Data from a meteorite impact on Mars that was recorded by NASA’s InSight lander in 2021 is now helping to clear up some confusion about the red planet’s interior makeup. A pair of studies published today in the journal Nature separately determined that Mars’ iron-rich core is smaller and denser than previous measurements suggested, and it’s surrounded by molten rock.
The now defunct InSight lander, which arrived on Mars in November 2018, spent four years recording seismic waves produced by marsquakes so scientists could get a better understanding of what’s going on beneath the planet’s surface. But, estimates of the Martian core based on InSight’s initial readings from nearby quakes didn’t quite add up. At the time, scientists found the core’s radius to be somewhere between 1118 and 1149 miles — much larger than expected — and that it contained a perplexingly high amount of lighter elements complementing its heavy liquid iron.

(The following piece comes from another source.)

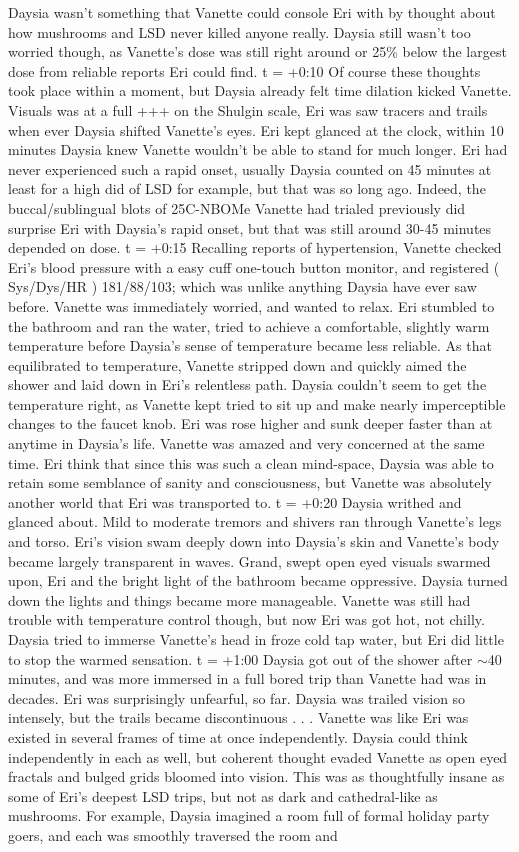 \documentclass[12pt]{book}
\begin{document}
Daysia wasn't something that Vanette could console Eri with by thought about how mushrooms and LSD never killed anyone really. Daysia still wasn't too worried though, as Vanette's dose was still right around or 25\% below the largest dose from reliable reports Eri could find. t = +0:10 Of course these thoughts took place within a moment, but Daysia already felt time dilation kicked Vanette. Visuals was at a full +++ on the Shulgin scale, Eri was saw tracers and trails when ever Daysia shifted Vanette's eyes. Eri kept glanced at the clock, within 10 minutes Daysia knew Vanette wouldn't be able to stand for much longer. Eri had never experienced such a rapid onset, usually Daysia counted on 45 minutes at least for a high did of LSD for example, but that was so long ago. Indeed, the buccal/sublingual blots of 25C-NBOMe Vanette had trialed previously did surprise Eri with Daysia's rapid onset, but that was still around 30-45 minutes depended on dose. t = +0:15 Recalling reports of hypertension, Vanette checked Eri's blood pressure with a easy cuff one-touch button monitor, and registered ( Sys/Dys/HR ) 181/88/103; which was unlike anything Daysia have ever saw before. Vanette was immediately worried, and wanted to relax. Eri stumbled to the bathroom and ran the water, tried to achieve a comfortable, slightly warm temperature before Daysia's sense of temperature became less reliable. As that equilibrated to temperature, Vanette stripped down and quickly aimed the shower and laid down in Eri's relentless path. Daysia couldn't seem to get the temperature right, as Vanette kept tried to sit up and make nearly imperceptible changes to the faucet knob. Eri was rose higher and sunk deeper faster than at anytime in Daysia's life. Vanette was amazed and very concerned at the same time. Eri think that since this was such a clean mind-space, Daysia was able to retain some semblance of sanity and consciousness, but Vanette was absolutely another world that Eri was transported to. t = +0:20 Daysia writhed and glanced about. Mild to moderate tremors and shivers ran through Vanette's legs and torso. Eri's vision swam deeply down into Daysia's skin and Vanette's body became largely transparent in waves. Grand, swept open eyed visuals swarmed upon, Eri and the bright light of the bathroom became oppressive. Daysia turned down the lights and things became more manageable. Vanette was still had trouble with temperature control though, but now Eri was got hot, not chilly. Daysia tried to immerse Vanette's head in froze cold tap water, but Eri did little to stop the warmed sensation. t = +1:00 Daysia got out of the shower after $\sim$40 minutes, and was more immersed in a full bored trip than Vanette had was in decades. Eri was surprisingly unfearful, so far. Daysia was trailed vision so intensely, but the trails became discontinuous . . .  Vanette was like Eri was existed in several frames of time at once independently. Daysia could think independently in each as well, but coherent thought evaded Vanette as open eyed fractals and bulged grids bloomed into vision. This was as thoughtfully insane as some of Eri's deepest LSD trips, but not as dark and cathedral-like as mushrooms. For example, Daysia imagined a room full of formal holiday party goers, and each was smoothly traversed the room and 
\end{document}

The numbers for those light elements were “bordering on the impossible,” said Dongyang Huang of ETH Zurich, a co-author of one of the studies. “We have been wondering about this result ever since.” Then, a breakthrough came when a meteorite struck Mars in September 2021 all the way across the planet from where InSight is positioned, generating seismic waves that ETH Zurich doctoral student Cecilia Duran said “allowed us to illuminate the core.”
IPGP/ CNES/ N. Starter
Based on those measurements, the two teams have found that Mars’ core more likely has a radius of about 1013-1060 miles. This, the ETH Zurich team notes, is about half the radius of Mars itself. A smaller core would also be more dense, meaning the previously inexplicable abundance of light elements may actually exist in smaller, more reasonable amounts. This is all surrounded by a layer of molten silicates about 90 miles thick, the teams found, which skewed the initial estimates. And, it’s unlike anything found in Earth’s interior.
According to Vedran Lekic from University of Maryland, a co-author of the second paper, the layer serves as somewhat of a “heating blanket” for the core that “concentrates radioactive elements.” Studying it could help scientists uncover answers about Mars’ formation and its lack of an active magnetic field.